Rosja ściąga posiłki. Miała sprowadzić niemal całą flotę
Rosja sprowadziła w region Morza Czarnego rekordową liczbę okrętów. Z doniesień wynika, że przed wydaniem rozkazu o przemieszczeniu jednostek, Rosja ostrzegała przed atakiem. Moskwa obawia się bowiem uderzenia ukraińskich dronów morskich.
Po raz pierwszy od dłuższego czasu Rosja sprowadziła w region Morza Czarnego 16 okrętów. Spośród nich siedem to jednostki uzbrojone w system Kalibr.
Wojna na Ukrainie. Rosja ściąga posiłki nad Morze Czarne
- W ten sposób Federacja Rosyjska stara się chronić swoje okręty i odeprzeć ewentualny atak ukraińskich dronów morskich - uważa rzecznik armii ochotniczej Ukrainy Serhij Braczuk, cytowany przez agencję Unian.
Według wojskowego na kilka godzin przed wypłynięciem statków z portu w Noworosyjsku Rosjanie wydali ostrzeżenie o ataku.
ZOBACZ: Władimir Putin wydał rozkaz. Żołnierze mają czas do 1 października
- Pomimo umocnień, które wróg buduje i które już zbudował wokół portu w Noworosyjsku, jest to obszar lokalny. Szanse na uderzenie w tym miejscu są większe. Dlatego wróg wyprowadził się na otwarte morze. I tam - moim zdaniem - za pomocą manewrów próbował chronić swoje statki i odeprzeć atak ukraińskich dronów morskich, gdyby taki miał nastąpić - tłumaczy Braczuk.

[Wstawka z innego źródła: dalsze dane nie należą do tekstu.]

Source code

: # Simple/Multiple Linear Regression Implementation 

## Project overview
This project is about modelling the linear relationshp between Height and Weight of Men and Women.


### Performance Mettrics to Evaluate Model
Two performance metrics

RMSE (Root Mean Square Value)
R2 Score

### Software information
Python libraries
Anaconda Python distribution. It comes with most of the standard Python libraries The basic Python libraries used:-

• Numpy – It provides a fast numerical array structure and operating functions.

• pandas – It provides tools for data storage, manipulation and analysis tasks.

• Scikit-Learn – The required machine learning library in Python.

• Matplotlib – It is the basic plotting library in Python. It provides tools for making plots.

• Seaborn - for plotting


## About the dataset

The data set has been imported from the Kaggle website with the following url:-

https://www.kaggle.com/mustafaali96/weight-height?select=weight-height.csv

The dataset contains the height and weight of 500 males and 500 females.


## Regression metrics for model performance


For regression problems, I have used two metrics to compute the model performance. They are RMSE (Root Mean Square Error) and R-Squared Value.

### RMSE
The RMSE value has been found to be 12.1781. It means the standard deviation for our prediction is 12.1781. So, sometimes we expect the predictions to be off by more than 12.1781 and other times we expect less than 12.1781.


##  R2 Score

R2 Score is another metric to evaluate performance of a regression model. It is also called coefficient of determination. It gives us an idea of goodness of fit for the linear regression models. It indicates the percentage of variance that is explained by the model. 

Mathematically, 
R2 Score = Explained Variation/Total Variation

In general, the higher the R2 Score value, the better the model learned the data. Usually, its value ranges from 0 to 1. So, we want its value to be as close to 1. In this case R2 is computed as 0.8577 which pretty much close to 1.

Rekordowa liczba statków na Morzu Czarnym
Jak wcześniej informował Kijów armia rosyjska sprowadziła na Morze Czarne rekordową liczbę okrętów rakietowych, także podwodnych.

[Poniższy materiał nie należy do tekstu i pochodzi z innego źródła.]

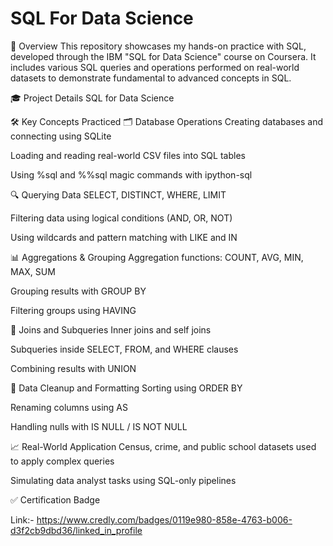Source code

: # SQL For Data Science
📌 Overview
This repository showcases my hands-on practice with SQL, developed through the IBM "SQL for Data Science" course on Coursera. It includes various SQL queries and operations performed on real-world datasets to demonstrate fundamental to advanced concepts in SQL.

🎓 Project Details
SQL for Data Science

🛠️ Key Concepts Practiced
🗂️ Database Operations
Creating databases and connecting using SQLite

Loading and reading real-world CSV files into SQL tables

Using %sql and %%sql magic commands with ipython-sql

🔍 Querying Data
SELECT, DISTINCT, WHERE, LIMIT

Filtering data using logical conditions (AND, OR, NOT)

Using wildcards and pattern matching with LIKE and IN

📊 Aggregations & Grouping
Aggregation functions: COUNT, AVG, MIN, MAX, SUM

Grouping results with GROUP BY

Filtering groups using HAVING

🧩 Joins and Subqueries
Inner joins and self joins

Subqueries inside SELECT, FROM, and WHERE clauses

Combining results with UNION

🧹 Data Cleanup and Formatting
Sorting using ORDER BY

Renaming columns using AS

Handling nulls with IS NULL / IS NOT NULL

📈 Real-World Application
Census, crime, and public school datasets used to apply complex queries

Simulating data analyst tasks using SQL-only pipelines

✅ Certification Badge

Link:- https://www.credly.com/badges/0119e980-858e-4763-b006-d3f2cb9dbd36/linked_in_profile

Ukraińska marynarka podaje, że w sobotę w regionie zauważono łącznie 16 okrętów wroga, z czego siedem jest zdolnych do przenoszenia systemów rakietowych Kalibr. Według Kijowa są to prawie wszystkie jednostki wchodzące w skład Floty Czarnomorskiej, którymi Rosja dysponuje.
Jak zauważa agencja Unian, przez długi czas na Morzu Czarnym nie obserwowano żadnego rosyjskiego okrętu nawodnego, zwykle w regionie służbę pełnił jedynie jeden okręt podwodny.